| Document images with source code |
# # # #
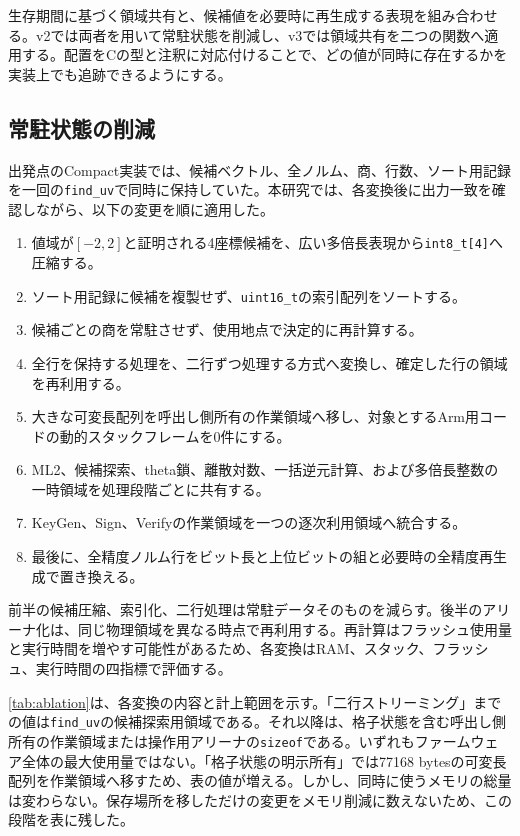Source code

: \documentclass[a4paper,10pt]{ltjsarticle}
\theoremstyle{definition}
\theoremstyle{remark}
\begin{document}
生存期間に基づく領域共有と、候補値を必要時に再生成する表現を組み合わせる。v2では両者を用いて常駐状態を削減し、v3では領域共有を二つの関数へ適用する。配置をCの型と注釈に対応付けることで、どの値が同時に存在するかを実装上でも追跡できるようにする。

\subsection{常駐状態の削減}

出発点のCompact実装では、候補ベクトル、全ノルム、商、行数、ソート用記録を一回の\texttt{find\_uv}で同時に保持していた。本研究では、各変換後に出力一致を確認しながら、以下の変更を順に適用した。

\begin{enumerate}[leftmargin=2.2em]
  \item 値域が$[-2,2]$と証明される4座標候補を、広い多倍長表現から\texttt{int8\_t[4]}へ圧縮する。
  \item ソート用記録に候補を複製せず、\texttt{uint16\_t}の索引配列をソートする。
  \item 候補ごとの商を常駐させず、使用地点で決定的に再計算する。
  \item 全行を保持する処理を、二行ずつ処理する方式へ変換し、確定した行の領域を再利用する。
  \item 大きな可変長配列を呼出し側所有の作業領域へ移し、対象とするArm用コードの動的スタックフレームを0件にする。
  \item ML2、候補探索、theta鎖、離散対数、一括逆元計算、および多倍長整数の一時領域を処理段階ごとに共有する。
  \item KeyGen、Sign、Verifyの作業領域を一つの逐次利用領域へ統合する。
  \item 最後に、全精度ノルム行をビット長と上位ビットの組と必要時の全精度再生成で置き換える。
\end{enumerate}

前半の候補圧縮、索引化、二行処理は常駐データそのものを減らす。後半のアリーナ化は、同じ物理領域を異なる時点で再利用する。再計算はフラッシュ使用量と実行時間を増やす可能性があるため、各変換はRAM、スタック、フラッシュ、実行時間の四指標で評価する。

\cref{tab:ablation}は、各変換の内容と計上範囲を示す。「二行ストリーミング」までの値は\texttt{find\_uv}の候補探索用領域である。それ以降は、格子状態を含む呼出し側所有の作業領域または操作用アリーナの\texttt{sizeof}である。いずれもファームウェア全体の最大使用量ではない。「格子状態の明示所有」では\num{77168} bytesの可変長配列を作業領域へ移すため、表の値が増える。しかし、同時に使うメモリの総量は変わらない。保存場所を移しただけの変更をメモリ削減に数えないため、この段階を表に残した。
\end{document}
# # # #
| TASK STATEMENT |
Write out every entry above exactly, minus the pictures.

| TASK SOLUTION |
Source code

: \documentclass[a4paper,10pt]{ltjsarticle}
\theoremstyle{definition}
\theoremstyle{remark}
\begin{document}
生存期間に基づく領域共有と、候補値を必要時に再生成する表現を組み合わせる。v2では両者を用いて常駐状態を削減し、v3では領域共有を二つの関数へ適用する。配置をCの型と注釈に対応付けることで、どの値が同時に存在するかを実装上でも追跡できるようにする。

\subsection{常駐状態の削減}

出発点のCompact実装では、候補ベクトル、全ノルム、商、行数、ソート用記録を一回の\texttt{find\_uv}で同時に保持していた。本研究では、各変換後に出力一致を確認しながら、以下の変更を順に適用した。

\begin{enumerate}[leftmargin=2.2em]
  \item 値域が$[-2,2]$と証明される4座標候補を、広い多倍長表現から\texttt{int8\_t[4]}へ圧縮する。
  \item ソート用記録に候補を複製せず、\texttt{uint16\_t}の索引配列をソートする。
  \item 候補ごとの商を常駐させず、使用地点で決定的に再計算する。
  \item 全行を保持する処理を、二行ずつ処理する方式へ変換し、確定した行の領域を再利用する。
  \item 大きな可変長配列を呼出し側所有の作業領域へ移し、対象とするArm用コードの動的スタックフレームを0件にする。
  \item ML2、候補探索、theta鎖、離散対数、一括逆元計算、および多倍長整数の一時領域を処理段階ごとに共有する。
  \item KeyGen、Sign、Verifyの作業領域を一つの逐次利用領域へ統合する。
  \item 最後に、全精度ノルム行をビット長と上位ビットの組と必要時の全精度再生成で置き換える。
\end{enumerate}

前半の候補圧縮、索引化、二行処理は常駐データそのものを減らす。後半のアリーナ化は、同じ物理領域を異なる時点で再利用する。再計算はフラッシュ使用量と実行時間を増やす可能性があるため、各変換はRAM、スタック、フラッシュ、実行時間の四指標で評価する。

\cref{tab:ablation}は、各変換の内容と計上範囲を示す。「二行ストリーミング」までの値は\texttt{find\_uv}の候補探索用領域である。それ以降は、格子状態を含む呼出し側所有の作業領域または操作用アリーナの\texttt{sizeof}である。いずれもファームウェア全体の最大使用量ではない。「格子状態の明示所有」では\num{77168} bytesの可変長配列を作業領域へ移すため、表の値が増える。しかし、同時に使うメモリの総量は変わらない。保存場所を移しただけの変更をメモリ削減に数えないため、この段階を表に残した。
\end{document}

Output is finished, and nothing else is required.